The more a pregnant women drinks during pregnancy, the greater the babies’ risk for problems is likely to be. If expectant mothers drink heavily throughout their pregnancy, their babies are at even greater risk of having congenital disabilities than if they had occasional drinks while pregnant. Alcohol is a teratogen that can cause many congenital disabilities in the developing fetus(DeJong et al.. 2019). The severity of these defects depends on the amount, timing and pattern of alcohol use during pregnancy.
Alcohol Birth-Related Abnormalities and Genetic influence
Among the abnormalities caused by alcohol consumption includes fetal alcohol syndrome. According to DeJong et al. (2019), FAS is a spectrum of disorders with wide-ranging effects, including physical growth deficiencies, intellectual impairment, and behavioural problems. These effects caused by FAS are unfortunately irreversible after birth. Other Alcohol-related birth defects (ARBD) include heart malformations such as ventricular septal defect, atrial septal defect and pulmonary valve stenosis; cleft palate; limb malformations such as clubfoot or missing fingers or toes; ear anomalies; eye malformations such as narrowed eyelids or crossed eyes; and kidney malformations such as horseshoe kidney.
The effects of alcohol on the body are influenced by genetics. The severity of the effects of alcohol depends on several factors, including how much expectant mothers drink and whether they have other risk factors for health problems related to alcohol use (Haan et al,. 2021). Alcohol affects people in different ways when consumed in different amount. Some people have a genetic predisposition for alcohol-related birth defects, making them more susceptible to damage from drinking alcohol during pregnancy (Haan et al,. 2021). The genes that influence the risk for alcohol dependence are likely related to brain function and structure since this is where alcohol exerts its effects. These genes may influence people’s sensitivity to alcohol’s pleasurable effects or how quickly they develop tolerance or dependence on it. The main genes associated with alcohol dependence are ADH1B and ADH1C (Haan et al,. 2021).
The Use of Antibiotics
Antibiotics do not work on viral infections because viruses are not living creatures that can be killed. A virus enters your body, attaches itself to healthy cells and uses them to make more viruses (Desai & Undale, 2019). The only way to fight a virus is with antiviral drugs, which slow down or stop the reproduction of viruses in your body. Antibiotics and antiviral drugs have similar mechanisms of action, but they are not the same. Antibiotics are used to treat bacterial infections, and antivirals are used to treat viral infections.

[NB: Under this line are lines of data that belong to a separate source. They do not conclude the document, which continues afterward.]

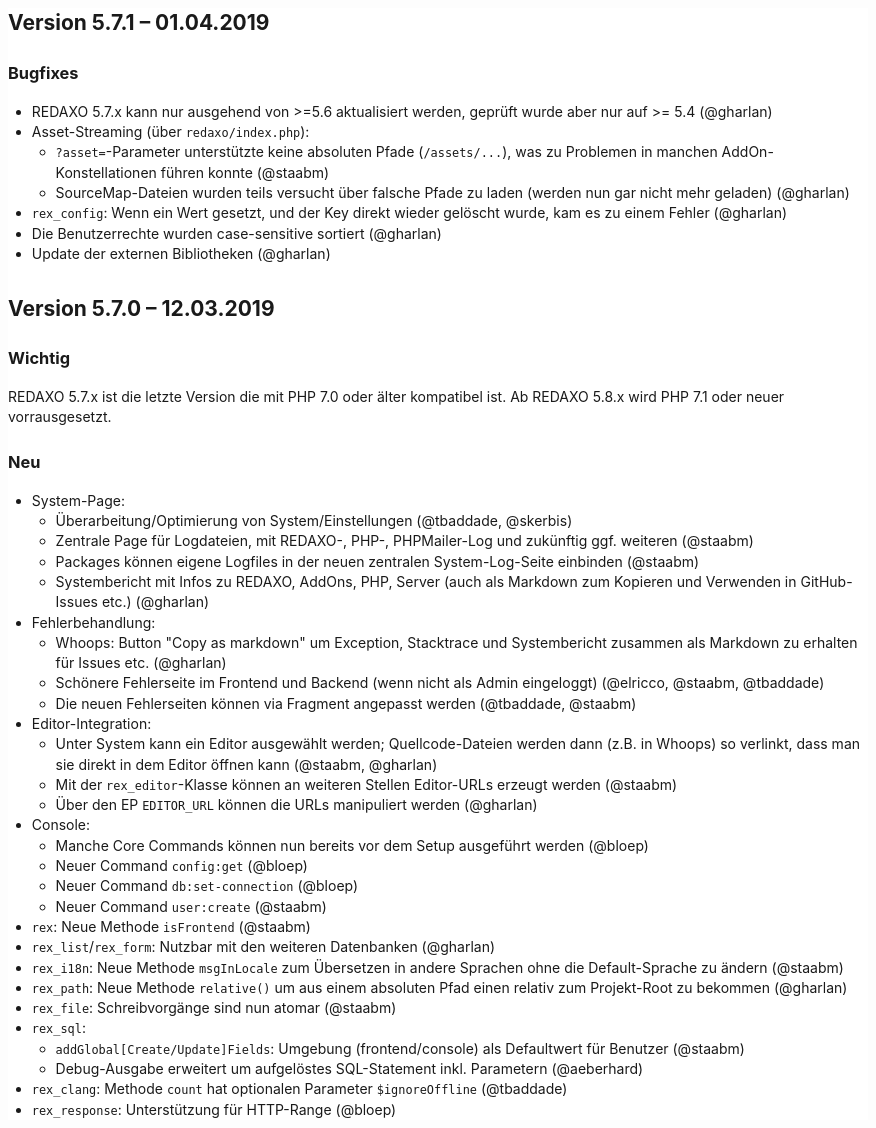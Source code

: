 
Version 5.7.1 – 01.04.2019
--------------------------

### Bugfixes

* REDAXO 5.7.x kann nur ausgehend von >=5.6 aktualisiert werden, geprüft wurde aber nur auf >= 5.4 (@gharlan)
* Asset-Streaming (über `redaxo/index.php`):
    - `?asset=`-Parameter unterstützte keine absoluten Pfade (`/assets/...`), was zu Problemen in manchen AddOn-Konstellationen führen konnte (@staabm)
    - SourceMap-Dateien wurden teils versucht über falsche Pfade zu laden (werden nun gar nicht mehr geladen) (@gharlan)
* `rex_config`: Wenn ein Wert gesetzt, und der Key direkt wieder gelöscht wurde, kam es zu einem Fehler (@gharlan)
* Die Benutzerrechte wurden case-sensitive sortiert (@gharlan)
* Update der externen Bibliotheken (@gharlan)


Version 5.7.0 – 12.03.2019
--------------------------

### Wichtig

REDAXO 5.7.x ist die letzte Version die mit PHP 7.0 oder älter kompatibel ist.
Ab REDAXO 5.8.x wird PHP 7.1 oder neuer vorrausgesetzt.

### Neu

* System-Page:
    - Überarbeitung/Optimierung von System/Einstellungen (@tbaddade, @skerbis)
    - Zentrale Page für Logdateien, mit REDAXO-, PHP-, PHPMailer-Log und zukünftig ggf. weiteren (@staabm)
    - Packages können eigene Logfiles in der neuen zentralen System-Log-Seite einbinden (@staabm)
    - Systembericht mit Infos zu REDAXO, AddOns, PHP, Server (auch als Markdown zum Kopieren und Verwenden in GitHub-Issues etc.) (@gharlan)
* Fehlerbehandlung:
    - Whoops: Button "Copy as markdown" um Exception, Stacktrace und Systembericht zusammen als Markdown zu erhalten für Issues etc. (@gharlan)
    - Schönere Fehlerseite im Frontend und Backend (wenn nicht als Admin eingeloggt) (@elricco, @staabm, @tbaddade)
    - Die neuen Fehlerseiten können via Fragment angepasst werden (@tbaddade, @staabm)
* Editor-Integration:
    - Unter System kann ein Editor ausgewählt werden; Quellcode-Dateien werden dann (z.B. in Whoops) so verlinkt, dass man sie direkt in dem Editor öffnen kann (@staabm, @gharlan)
    - Mit der `rex_editor`-Klasse können an weiteren Stellen Editor-URLs erzeugt werden (@staabm)
    - Über den EP `EDITOR_URL` können die URLs manipuliert werden (@gharlan)
* Console:
    - Manche Core Commands können nun bereits vor dem Setup ausgeführt werden (@bloep)
    - Neuer Command `config:get` (@bloep)
    - Neuer Command `db:set-connection` (@bloep)
    - Neuer Command `user:create` (@staabm)
* `rex`: Neue Methode `isFrontend` (@staabm)
* `rex_list`/`rex_form`: Nutzbar mit den weiteren Datenbanken (@gharlan)
* `rex_i18n`: Neue Methode `msgInLocale` zum Übersetzen in andere Sprachen ohne die Default-Sprache zu ändern (@staabm)
* `rex_path`: Neue Methode `relative()` um aus einem absoluten Pfad einen relativ zum Projekt-Root zu bekommen (@gharlan)
* `rex_file`: Schreibvorgänge sind nun atomar (@staabm)
* `rex_sql`:
    - `addGlobal[Create/Update]Fields`: Umgebung (frontend/console) als Defaultwert für Benutzer (@staabm)
    - Debug-Ausgabe erweitert um aufgelöstes SQL-Statement inkl. Parametern (@aeberhard)
* `rex_clang`: Methode `count` hat optionalen Parameter `$ignoreOffline` (@tbaddade)
* `rex_response`: Unterstützung für HTTP-Range (@bloep)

Alternatives to Consider if Patient Insist on Antibiotics to Cure a Virus
The first step is to review the patient’s symptoms and determine if they are consistent with a viral infection. Secondly, administering over-the-counter pain relievers, such as aspirin or acetaminophen, can help relieve headaches and body aches. If so, the practitioner will need to explain that antibiotics are ineffective for treating a virus and that unnecessary use of antibiotics can lead to antibiotic resistance (Desai & Undale, 2019). If the patient still insists on an antibiotic, the nurse practitioner may wish to consider prescribing an antiviral medication instead.
These medications aim to reduce the severity of illness in patients with influenza rather than cure it completely. They may also be effective against other viruses, such as a respiratory syncytial virus (RSV) or rhinovirus which causes the common cold. In the case of a sore throat, the clinician can recommend gargling with saltwater and placing a hot compress on the neck (Desai & Undale, 2019). Again, advise the patient on the importance of resting and drinking plenty of fluids which help the body fight off the infection. Finally, offer reassurance to the patient that most viral infections clear up on their own within a week or two.
DeJong, K., Olyaei, A., & Lo, J. O. (2019). Alcohol use in pregnancy. Clinical obstetrics and gynecology, 62(1), 142.
Desai, S. M., & Undale, V. R. (2019). Antibiotic overuse and resistance: an awareness study. Age (Average age in years), 18, 22-8.
Haan, E., Sallis, H. M., Ystrom, E., Njølstad, P. R., Andreassen, O. A., Reichborn‐Kjennerud, T. & Zuccolo, L. (2021). Maternal and offspring genetic risk score analyses of fetal alcohol exposure and attention‐deficit hyperactivity disorder risk in offspring. Alcoholism: Clinical and Experimental Research, 45(10), 2090-2102.